By Bridgette Bates | January 21, 2008

The world’s “limitless” flow of water is fast approaching an impasse of existing as a naturally sustainable resource. Director Irena Salina’s latest documentary spans the planet uncovering the state of the substance we all need to survive. Producer Steven Starr, Maude Barlow (National Chairperson for The Council of Canadians, a progressive advocacy group), William E. Marks (the publisher of Water Voices from Around the World), and crew members joined Salina after the film’s premiere to field audience questions about the research behind this crisis and how we can join the startlingly small community who are taking action.

Q: What inspired you to start the research on this topic and do a film?

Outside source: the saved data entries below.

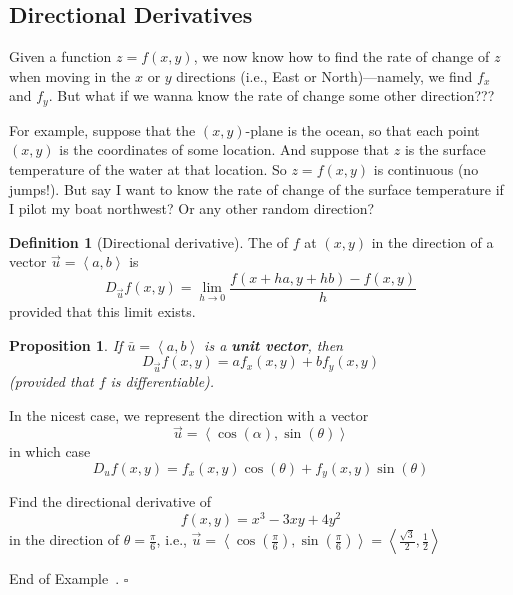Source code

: \documentclass[10pt]{article}
\newtheorem{proposition}[theorem]{Proposition}
\theoremstyle{definition}
\newtheorem{definition}[theorem]{Definition}
\newtheorem{example}[theorem]{Example}
\renewenvironment{example}
{\begin{oldexample}}
  {\par\smallskip\hfill   End of Example~\theexample. $\square$    \par\end{oldexample}}
\newcommand{\1}[1]{\textbf{1}_{\left[#1\right]}} %
\newcommand{\dempfcolor}[1]{{\color{RoyalBlue}#1}}
\newcommand{\demph}[1]{\dempfcolor{{\sl #1}}}
\begin{document}
\subsection{Directional Derivatives}
Given a function $z=f(x,y)$, we now know how to find the rate of change of $z$
when moving in the $x$ or $y$ directions (i.e., East or North)---namely, we find  $f_{x}$ and
$f_{y}$. But what if we wanna know the rate of change some other direction???

For example, suppose that the $(x,y)$-plane is the ocean, so that each point
$(x,y)$ is the coordinates of some location. And suppose that $z$ is the
surface temperature of the water at that location. So $z=f(x,y)$ is continuous
(no jumps!). But say I want to know the rate of change of the surface
temperature if I pilot my boat northwest? Or any other random direction?


\begin{definition}[Directional derivative]
  The \demph{directional derivative} of $f$ at $(x,y)$ in the
  direction of a vector $\vec{u}=\left\langle a,b \right\rangle$ is
  \begin{equation*}
    D_{\vec{u}}f(x,y) = \lim_{h \to 0} \frac{f(x+ha,y+hb)-f(x,y)}{h} 
  \end{equation*}
  provided that this limit exists.
\end{definition}

\begin{proposition}
  If $\bar{u} = \left\langle a,b \right\rangle$ is a \textbf{unit vector}, then
  \begin{equation*}
    D_{\vec{u}}f(x,y) = af_{x}(x,y)+ bf_{y}(x,y)
  \end{equation*}
  (provided that $f$ is differentiable).
\end{proposition}

In the nicest case, we represent the direction with a vector
\begin{equation*}
  \vec{u} = \left\langle \cos(\alpha),\sin(\theta) \right\rangle 
\end{equation*}
in which case
\begin{equation*}
  D_{u}f(x,y) = f_{x}(x,y)\cos(\theta)+f_{y}(x,y)\sin(\theta)
\end{equation*}

\begin{example}
  Find the directional derivative of
  \begin{equation*}
    f(x,y) = x^{3}-3xy+4y^{2}
  \end{equation*}
  in the direction of $\theta=\frac{\pi}{6}$, i.e., $\vec{u} = \left\langle
    \cos(\frac{\pi}{6}),\sin(\frac{\pi}{6}) \right\rangle  = \left\langle \frac{\sqrt{3}}{2},\frac{1}{2} \right\rangle $
\end{example}
\end{document}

Salina: I was starting to save articles ... there was a Nation article with the headline, “Who Owns Water? Is It Going to Be the Oil of the 21st Century?” There was a small story five years ago in New Orleans – it was going to be the biggest privatization deal (of water) in America – all the players were there. I was like, ”Oh my God, ‘This is a Molière play... let me go there and try to see what’s happening.’”

Q: Are any of the political parties in this primary year addressing this issue at any level?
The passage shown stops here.